Emily A. Pringle1,2, Paul S. Savage1, Matthew G. Jackson3, Jean-Alix Barrat4 and Frédéric Moynier1,2
1Department of Earth and Planetary Sciences and McDonnell Center for the Space Sciences, Washington University in St. Louis, One Brookings Drive, St. Louis, MO 63130, USA
2Institut de Physique du Globe de Paris, Université Paris Diderot, 75005 Paris, France
3Department of Earth Science, University of California, Santa Barbara, CA 93109, USA
4Université Européenne de Bretagne, Université de Brest, CNRS UMR 6538 (Domaines Océaniques), I.U.E.M., Place Nicolas Copernic, F-29280 Plouzané Cedex, France
The presence or absence of variations in the mass-independent abundances of Si isotopes in bulk meteorites provides important clues concerning the evolution of the early solar system. No Si isotopic anomalies have been found within the level of analytical precision of 15 ppm in 29Si/28Si across a wide range of inner solar system materials, including terrestrial basalts, chondrites, and achondrites. A possible exception is the angrites, which may exhibit small excesses of 29Si. However, the general absence of anomalies suggests that primitive meteorites and differentiated planetesimals formed in a reservoir that was isotopically homogenous with respect to Si. Furthermore, the lack of resolvable anomalies in the calcium-aluminum-rich inclusion measured here suggests that any nucleosynthetic anomalies in Si isotopes were erased through mixing in the solar nebula prior to the formation of refractory solids. The homogeneity exhibited by Si isotopes may have implications for the distribution of Mg isotopes in the solar nebula.

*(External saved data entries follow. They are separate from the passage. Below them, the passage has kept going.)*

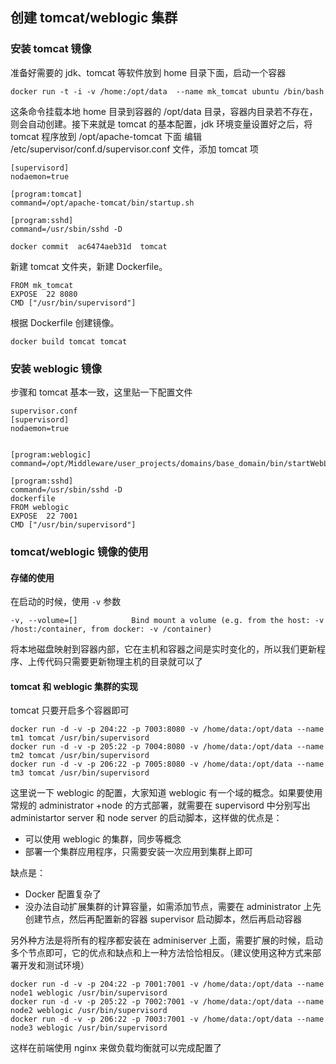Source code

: ## 创建 tomcat/weblogic 集群
### 安装 tomcat 镜像
准备好需要的 jdk、tomcat 等软件放到 home 目录下面，启动一个容器
```
docker run -t -i -v /home:/opt/data  --name mk_tomcat ubuntu /bin/bash
```
这条命令挂载本地 home 目录到容器的 /opt/data 目录，容器内目录若不存在，则会自动创建。接下来就是 tomcat 的基本配置，jdk 环境变量设置好之后，将 tomcat 程序放到 /opt/apache-tomcat 下面
编辑 /etc/supervisor/conf.d/supervisor.conf 文件，添加 tomcat 项
```
[supervisord]
nodaemon=true

[program:tomcat]
command=/opt/apache-tomcat/bin/startup.sh

[program:sshd]
command=/usr/sbin/sshd -D
```

```
docker commit  ac6474aeb31d  tomcat
```

新建 tomcat 文件夹，新建 Dockerfile。
```
FROM mk_tomcat
EXPOSE  22 8080
CMD ["/usr/bin/supervisord"]
```
根据 Dockerfile 创建镜像。
```
docker build tomcat tomcat
```
### 安装 weblogic 镜像

步骤和 tomcat 基本一致，这里贴一下配置文件
```
supervisor.conf
[supervisord]
nodaemon=true


[program:weblogic]
command=/opt/Middleware/user_projects/domains/base_domain/bin/startWebLogic.sh

[program:sshd]
command=/usr/sbin/sshd -D
dockerfile
FROM weblogic
EXPOSE  22 7001
CMD ["/usr/bin/supervisord"]
```

### tomcat/weblogic 镜像的使用
#### 存储的使用
在启动的时候，使用 `-v` 参数

    -v, --volume=[]            Bind mount a volume (e.g. from the host: -v /host:/container, from docker: -v /container)

将本地磁盘映射到容器内部，它在主机和容器之间是实时变化的，所以我们更新程序、上传代码只需要更新物理主机的目录就可以了

#### tomcat 和 weblogic 集群的实现
tomcat 只要开启多个容器即可
```
docker run -d -v -p 204:22 -p 7003:8080 -v /home/data:/opt/data --name tm1 tomcat /usr/bin/supervisord
docker run -d -v -p 205:22 -p 7004:8080 -v /home/data:/opt/data --name tm2 tomcat /usr/bin/supervisord
docker run -d -v -p 206:22 -p 7005:8080 -v /home/data:/opt/data --name tm3 tomcat /usr/bin/supervisord
```

这里说一下 weblogic 的配置，大家知道 weblogic 有一个域的概念。如果要使用常规的 administrator +node 的方式部署，就需要在 supervisord 中分别写出 administartor server 和 node server 的启动脚本，这样做的优点是：
* 可以使用 weblogic 的集群，同步等概念
* 部署一个集群应用程序，只需要安装一次应用到集群上即可

缺点是：
* Docker 配置复杂了
* 没办法自动扩展集群的计算容量，如需添加节点，需要在 administrator 上先创建节点，然后再配置新的容器 supervisor 启动脚本，然后再启动容器

另外种方法是将所有的程序都安装在 adminiserver 上面，需要扩展的时候，启动多个节点即可，它的优点和缺点和上一种方法恰恰相反。（建议使用这种方式来部署开发和测试环境）
```
docker run -d -v -p 204:22 -p 7001:7001 -v /home/data:/opt/data --name node1 weblogic /usr/bin/supervisord
docker run -d -v -p 205:22 -p 7002:7001 -v /home/data:/opt/data --name node2 weblogic /usr/bin/supervisord
docker run -d -v -p 206:22 -p 7003:7001 -v /home/data:/opt/data --name node3 weblogic /usr/bin/supervisord
```

这样在前端使用 nginx 来做负载均衡就可以完成配置了
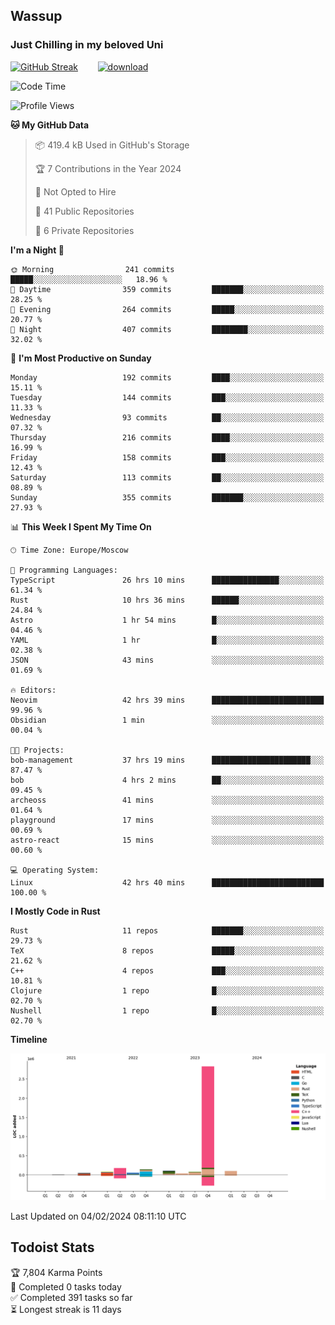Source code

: ## Wassup 
### Just Chilling in my beloved Uni 

<!--
-->

[![GitHub Streak](http://github-readme-streak-stats.herokuapp.com?user=archeoss&theme=shades-of-purple&hide_border=true&date_format=j%20M%5B%20Y%5D)](https://git.io/streak-stats)&nbsp;&nbsp;&nbsp;&nbsp;&nbsp;&nbsp;&nbsp;&nbsp;[![download](https://user-images.githubusercontent.com/68448737/147796309-d8b65b1d-4dde-40d9-b03a-2b42aaa6cd43.jpeg)
](http://bmstu.ru/)

<!--START_SECTION:waka-->
![Code Time](http://img.shields.io/badge/Code%20Time-2%2C464%20hrs%2037%20mins-blue)

![Profile Views](http://img.shields.io/badge/Profile%20Views-0-blue)

**🐱 My GitHub Data** 

> 📦 419.4 kB Used in GitHub's Storage 
 > 
> 🏆 7 Contributions in the Year 2024
 > 
> 🚫 Not Opted to Hire
 > 
> 📜 41 Public Repositories 
 > 
> 🔑 6 Private Repositories 
 > 
**I'm a Night 🦉** 

```text
🌞 Morning                241 commits         █████░░░░░░░░░░░░░░░░░░░░   18.96 % 
🌆 Daytime                359 commits         ███████░░░░░░░░░░░░░░░░░░   28.25 % 
🌃 Evening                264 commits         █████░░░░░░░░░░░░░░░░░░░░   20.77 % 
🌙 Night                  407 commits         ████████░░░░░░░░░░░░░░░░░   32.02 % 
```
📅 **I'm Most Productive on Sunday** 

```text
Monday                   192 commits         ████░░░░░░░░░░░░░░░░░░░░░   15.11 % 
Tuesday                  144 commits         ███░░░░░░░░░░░░░░░░░░░░░░   11.33 % 
Wednesday                93 commits          ██░░░░░░░░░░░░░░░░░░░░░░░   07.32 % 
Thursday                 216 commits         ████░░░░░░░░░░░░░░░░░░░░░   16.99 % 
Friday                   158 commits         ███░░░░░░░░░░░░░░░░░░░░░░   12.43 % 
Saturday                 113 commits         ██░░░░░░░░░░░░░░░░░░░░░░░   08.89 % 
Sunday                   355 commits         ███████░░░░░░░░░░░░░░░░░░   27.93 % 
```


📊 **This Week I Spent My Time On** 

```text
🕑︎ Time Zone: Europe/Moscow

💬 Programming Languages: 
TypeScript               26 hrs 10 mins      ███████████████░░░░░░░░░░   61.34 % 
Rust                     10 hrs 36 mins      ██████░░░░░░░░░░░░░░░░░░░   24.84 % 
Astro                    1 hr 54 mins        █░░░░░░░░░░░░░░░░░░░░░░░░   04.46 % 
YAML                     1 hr                █░░░░░░░░░░░░░░░░░░░░░░░░   02.38 % 
JSON                     43 mins             ░░░░░░░░░░░░░░░░░░░░░░░░░   01.69 % 

🔥 Editors: 
Neovim                   42 hrs 39 mins      █████████████████████████   99.96 % 
Obsidian                 1 min               ░░░░░░░░░░░░░░░░░░░░░░░░░   00.04 % 

🐱‍💻 Projects: 
bob-management           37 hrs 19 mins      ██████████████████████░░░   87.47 % 
bob                      4 hrs 2 mins        ██░░░░░░░░░░░░░░░░░░░░░░░   09.45 % 
archeoss                 41 mins             ░░░░░░░░░░░░░░░░░░░░░░░░░   01.64 % 
playground               17 mins             ░░░░░░░░░░░░░░░░░░░░░░░░░   00.69 % 
astro-react              15 mins             ░░░░░░░░░░░░░░░░░░░░░░░░░   00.60 % 

💻 Operating System: 
Linux                    42 hrs 40 mins      █████████████████████████   100.00 % 
```

**I Mostly Code in Rust** 

```text
Rust                     11 repos            ███████░░░░░░░░░░░░░░░░░░   29.73 % 
TeX                      8 repos             █████░░░░░░░░░░░░░░░░░░░░   21.62 % 
C++                      4 repos             ███░░░░░░░░░░░░░░░░░░░░░░   10.81 % 
Clojure                  1 repo              █░░░░░░░░░░░░░░░░░░░░░░░░   02.70 % 
Nushell                  1 repo              █░░░░░░░░░░░░░░░░░░░░░░░░   02.70 % 
```



**Timeline**

![Lines of Code chart](https://raw.githubusercontent.com/archeoss/archeoss/master/assets/bar_graph.png)


 Last Updated on 04/02/2024 08:11:10 UTC
<!--END_SECTION:waka-->

## Todoist Stats

<!-- TODO-IST:START -->
🏆  7,804 Karma Points           
🌸  Completed 0 tasks today           
✅  Completed 391 tasks so far           
⏳  Longest streak is 11 days
<!-- TODO-IST:END -->
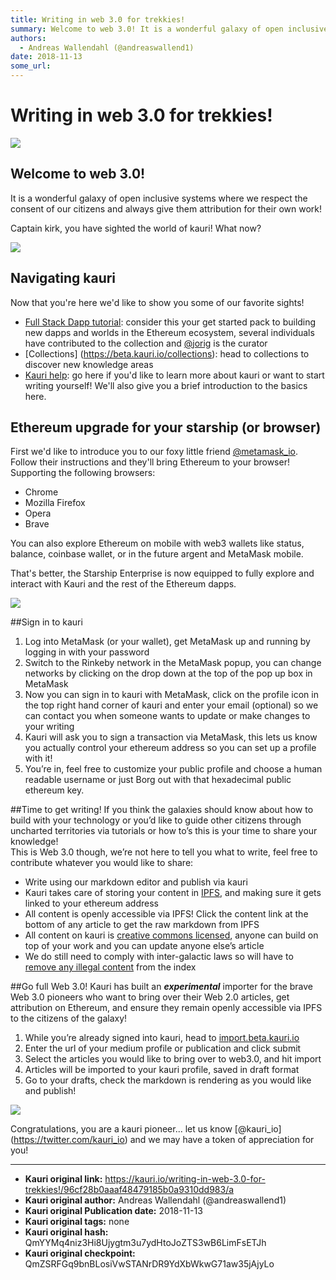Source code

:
 ```yaml
---
title: Writing in web 3.0 for trekkies!
summary: Welcome to web 3.0! It is a wonderful galaxy of open inclusive systems where we respect the consent of our citizens and always give them attribution for their own work! Captain kirk, you have sighted the world of kauri! What now? Navigating kauri Now that youre here wed like to show you some of our favorite sights! - Full Stack Dapp tutorial- consider this your get started pack to building new dapps and worlds in the Ethereum ecosystem, several individuals have contributed to the collection and
authors:
  - Andreas Wallendahl (@andreaswallend1)
date: 2018-11-13
some_url: 
---
```


# Writing in web 3.0 for trekkies!

![](https://ipfs.infura.io/ipfs/QmZZ1K4V8WYbrWzXHCHTAzyVq3wdvoe7wfHZSsLVWgH4Fx)


## Welcome to web 3.0! 
It is a wonderful galaxy of open inclusive systems where we respect the consent of our citizens and always give them attribution for their own work!

Captain kirk, you have sighted the world of kauri! What now?

![](https://ipfs.infura.io/ipfs/QmccK4jsB5wQQDdTWdwQfEWPe5BFfYGfrQmYXzJRnCZJcf)

## Navigating kauri
Now that you're here we'd like to show you some of our favorite sights! 
- [Full Stack Dapp tutorial](https://beta.kauri.io/collection/5b8e401ee727370001c942e3/full-stack-dapp-tutorial-series): consider this your get started pack to building new dapps and worlds in the Ethereum ecosystem, several individuals have contributed to the collection and [@jorig](https://beta.kauri.io/public-profile/7b88584d0e6a608fa3a8716b0ca1620d61834a0c) is the curator
- [Collections] (https://beta.kauri.io/collections): head to collections to discover new knowledge areas
- [Kauri help](https://beta.kauri.io/help): go here if you'd like to learn more about kauri or want to start writing yourself! We'll also give you a brief introduction to the basics here.

## Ethereum upgrade for your starship (or browser) 
First we'd like to introduce you to our foxy little friend [@metamask_io](https://metamask.io/). Follow their instructions and they'll bring Ethereum to your browser! Supporting the following browsers:
- Chrome 
- Mozilla Firefox 
- Opera 
- Brave 

You can also explore Ethereum on mobile with web3 wallets like status, balance, coinbase wallet, or in the future argent and MetaMask mobile. 

That's better, the Starship Enterprise is now equipped to fully explore and interact with Kauri and the rest of the Ethereum dapps.

![](https://ipfs.infura.io/ipfs/QmZZ1K4V8WYbrWzXHCHTAzyVq3wdvoe7wfHZSsLVWgH4Fx)

##Sign in to kauri 
1. Log into MetaMask (or your wallet), get MetaMask up and running by logging in with your password
2. Switch to the Rinkeby network in the MetaMask popup, you can change networks by clicking on the drop down at the top of the pop up box in MetaMask
3. Now you can sign in to kauri with MetaMask, click on the profile icon in the top right hand corner of kauri and enter your email (optional) so we can contact you when someone wants to update or make changes to your writing
4. Kauri will ask you to sign a transaction via MetaMask, this lets us know you actually control your ethereum address so you can set up a profile with it!
5. You’re in, feel free to customize your public profile and choose a human readable username or just Borg out with that hexadecimal public ethereum key.  

##Time to get writing!
If you think the galaxies should know about how to build with your technology or you’d like to guide other citizens through uncharted territories via tutorials or how to’s this is your time to share your knowledge!  
This is Web 3.0 though, we’re not here to tell you what to write, feel free to contribute whatever you would like to share:
- Write using our markdown editor and publish via kauri
- Kauri takes care of storing your content in [IPFS](https://ipfs.io/), and making sure it gets linked to your ethereum address
- All content is openly accessible via IPFS! Click the content link at the bottom of any article to get the raw markdown from IPFS
- All content on kauri is [creative commons licensed](https://creativecommons.org/licenses/by-sa/4.0/), anyone can build on top of your work and you can update anyone else’s article 
- We do still need to comply with inter-galactic laws so will have to [remove any illegal content](https://beta.kauri.io/terms-of-use) from the index

##Go full Web 3.0!
Kauri has built an **_experimental_** importer for the brave Web 3.0 pioneers who want to bring over their Web 2.0 articles, get attribution on Ethereum, and ensure they remain openly accessible via IPFS to the citizens of the galaxy!
1. While you’re already signed into kauri, head to [import.beta.kauri.io](https://import.beta.kauri.io)
2. Enter the url of your medium profile or publication and click submit 
3. Select the articles you would like to bring over to web3.0, and hit import 
4. Articles will be imported to your kauri profile, saved in draft format
5. Go to your drafts, check the markdown is rendering as you would like and publish! 

![](https://ipfs.infura.io/ipfs/QmYv2GdbTsBUoShrPCmk7CC9DVq1VBshCPnBGWCPArcFwM)

Congratulations, you are a kauri pioneer... let us know [@kauri_io] (https://twitter.com/kauri_io) and we may have a token of appreciation for you!
  
  



---

- **Kauri original link:** https://kauri.io/writing-in-web-3.0-for-trekkies!/96cf28b0aaaf48479185b0a9310dd983/a
- **Kauri original author:** Andreas Wallendahl (@andreaswallend1)
- **Kauri original Publication date:** 2018-11-13
- **Kauri original tags:** none
- **Kauri original hash:** QmYYMq4niz3Hi8Ujygtm3u7ydHtoJoZTS3wB6LimFsETJh
- **Kauri original checkpoint:** QmZSRFGq9bnBLosiVwSTANrDR9YdXbWkwG71aw35jAjyLo



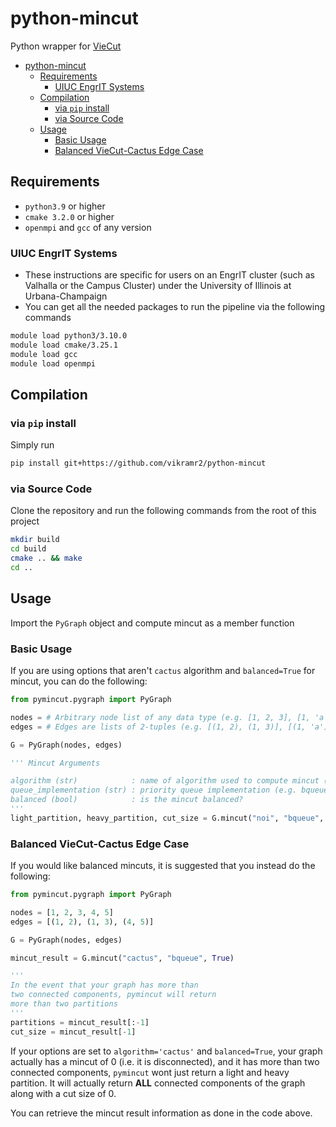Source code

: # python-mincut

Python wrapper for [VieCut](https://github.com/VieCut/VieCut)

- [python-mincut](#python-mincut)
  - [Requirements](#requirements)
    - [UIUC EngrIT Systems](#uiuc-engrit-systems)
  - [Compilation](#compilation)
    - [via `pip` install](#via-pip-install)
    - [via Source Code](#via-source-code)
  - [Usage](#usage)
    - [Basic Usage](#basic-usage)
    - [Balanced VieCut-Cactus Edge Case](#balanced-viecut-cactus-edge-case)
   
## Requirements

- `python3.9` or higher
- `cmake 3.2.0` or higher
- `openmpi` and `gcc` of any version

### UIUC EngrIT Systems

- These instructions are specific for users on an EngrIT cluster (such as Valhalla or the Campus Cluster) under the University of Illinois at Urbana-Champaign
- You can get all the needed packages to run the pipeline via the following commands

```bash
module load python3/3.10.0
module load cmake/3.25.1
module load gcc
module load openmpi
```

## Compilation

### via `pip` install

Simply run

```bash
pip install git+https://github.com/vikramr2/python-mincut
```

### via Source Code

Clone the repository and run the following commands from the root of this project

```bash
mkdir build
cd build
cmake .. && make
cd ..
```

## Usage

Import the `PyGraph` object and compute mincut as a member function

### Basic Usage

If you are using options that aren't `cactus` algorithm and `balanced=True` for mincut, you can do the following:

```Python
from pymincut.pygraph import PyGraph

nodes = # Arbitrary node list of any data type (e.g. [1, 2, 3], [1, 'a', 0.5], etc.)
edges = # Edges are lists of 2-tuples (e.g. [(1, 2), (1, 3)], [(1, 'a'), (0.5, 1)], etc.). The elements in the tuples must be in the node list.

G = PyGraph(nodes, edges)

''' Mincut Arguments

algorithm (str)            : name of algorithm used to compute mincut (e.g. noi, vc, cactus)
queue_implementation (str) : priority queue implementation (e.g. bqueue, bstack, heap)
balanced (bool)            : is the mincut balanced?
'''
light_partition, heavy_partition, cut_size = G.mincut("noi", "bqueue", False)
```

### Balanced VieCut-Cactus Edge Case

If you would like balanced mincuts, it is suggested that you instead do the following:

```Python
from pymincut.pygraph import PyGraph

nodes = [1, 2, 3, 4, 5]
edges = [(1, 2), (1, 3), (4, 5)]

G = PyGraph(nodes, edges)

mincut_result = G.mincut("cactus", "bqueue", True)

'''
In the event that your graph has more than 
two connected components, pymincut will return
more than two partitions
'''
partitions = mincut_result[:-1]
cut_size = mincut_result[-1]
```

If your options are set to `algorithm='cactus'` and `balanced=True`, your graph actually has a mincut of 0 (i.e. it is disconnected), and it has more than two connected components, `pymincut` wont just return a light and heavy partition. It will actually return **ALL** connected components of the graph along with a cut size of 0.
  
You can retrieve the mincut result information as done in the code above.
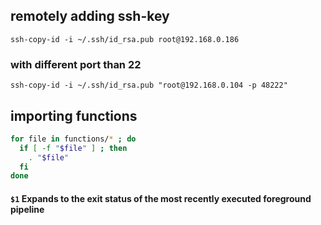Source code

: ## remotely adding ssh-key 
`ssh-copy-id -i ~/.ssh/id_rsa.pub root@192.168.0.186`
### with different port than 22
`ssh-copy-id -i ~/.ssh/id_rsa.pub "root@192.168.0.104 -p 48222"`
## importing functions
```bash
for file in functions/* ; do
  if [ -f "$file" ] ; then
    . "$file"
  fi
done
```
#### `$1` Expands to the exit status of the most recently executed foreground pipeline
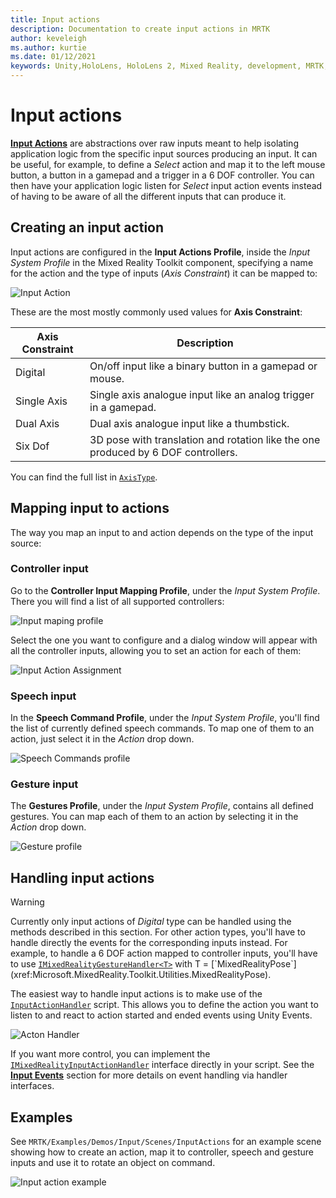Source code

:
```yaml
---
title: Input actions
description: Documentation to create input actions in MRTK
author: keveleigh
ms.author: kurtie
ms.date: 01/12/2021
keywords: Unity,HoloLens, HoloLens 2, Mixed Reality, development, MRTK, InputActions,
---
```


# Input actions

[**Input Actions**](input-actions.md) are abstractions over raw inputs meant to help isolating application logic from the specific input sources producing an input. It can be useful, for example, to define a *Select* action and map it to the left mouse button, a button in a gamepad and a trigger in a 6 DOF controller. You can then have your application logic listen for *Select* input action events instead of having to be aware of all the different inputs that can produce it.

## Creating an input action

Input actions are configured in the **Input Actions Profile**, inside the *Input System Profile* in the Mixed Reality Toolkit component, specifying a name for the action and the type of inputs (*Axis Constraint*) it can be mapped to:

<img src="../images/input/InputActions.png" alt="Input Action">

These are the most mostly commonly used values for **Axis Constraint**:

Axis Constraint | Description
--- | ---
Digital | On/off input like a binary button in a gamepad or mouse.
Single Axis | Single axis analogue input like an analog trigger in a gamepad.
Dual Axis | Dual axis analogue input like a thumbstick.
Six Dof | 3D pose with translation and rotation like the one produced by 6 DOF controllers.

You can find the full list in [`AxisType`](xref:Microsoft.MixedReality.Toolkit.Utilities.AxisType).

## Mapping input to actions

The way you map an input to and action depends on the type of the input source:

### Controller input

Go to the **Controller Input Mapping Profile**, under the *Input System Profile*. There you will find a list of all supported controllers:

<img src="../images/input/ControllerInputMappingProfile.PNG" alt="Input maping profile">

Select the one you want to configure and a dialog window will appear with all the controller inputs, allowing you to set an action for each of them:

<img src="../images/input/InputActionAssignment.PNG" alt="Input Action Assignment">

### Speech input

In the **Speech Command Profile**, under the *Input System Profile*, you'll find the list of currently defined speech commands. To map one of them to an action, just select it in the *Action* drop down.

<img src="../images/input/SpeechCommandsProfile.png" alt="Speech Commands profile">

### Gesture input

The **Gestures Profile**, under the *Input System Profile*, contains all defined gestures. You can map each of them to an action by selecting it in the *Action* drop down.

<img src="../images/input/GestureProfile.png" alt="Gesture profile">

## Handling input actions

> [!WARNING]
> Currently only input actions of *Digital* type can be handled using the methods described in this section. For other action types, you'll have to handle directly the events for the corresponding inputs instead. For example, to handle a 6 DOF action mapped to controller inputs, you'll have to use [`IMixedRealityGestureHandler<T>`](xref:Microsoft.MixedReality.Toolkit.Input.IMixedRealityGestureHandler`1) with T = [`MixedRealityPose`](xref:Microsoft.MixedReality.Toolkit.Utilities.MixedRealityPose).

The easiest way to handle input actions is to make use of the [`InputActionHandler`](xref:Microsoft.MixedReality.Toolkit.Input.InputActionHandler) script. This allows you to define the action you want to listen to and react to action started and ended events using Unity Events.

<img src="../images/input/InputActionHandler.PNG" alt="Acton Handler">

If you want more control, you can implement the [`IMixedRealityInputActionHandler`](xref:Microsoft.MixedReality.Toolkit.Input.IMixedRealityInputActionHandler) interface directly in your script. See the [**Input Events**](input-events.md) section for more details on event handling via handler interfaces.

## Examples

See `MRTK/Examples/Demos/Input/Scenes/InputActions` for an example scene showing how to create an action, map it to controller, speech and gesture inputs and use it to rotate an object on command.

<img src="../images/input/InputActionsExample.PNG" alt="Input action example">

Based on supernova nucleosynthetic yield calculations, the expected magnitude of heavy-isotope overabundance is larger for Si than for Mg, suggesting that any potential Mg heterogeneity, if present, exists below the 15 ppm level.
Reference
Pringle EA, Savage PS, Jackson MG, Barrat J-A and Moynier F (in press) Si Isotope Homogeneity of the Solar Nebula. The Astrophysical Journal 779:123
[doi:10.1088/0004-637X/779/2/123]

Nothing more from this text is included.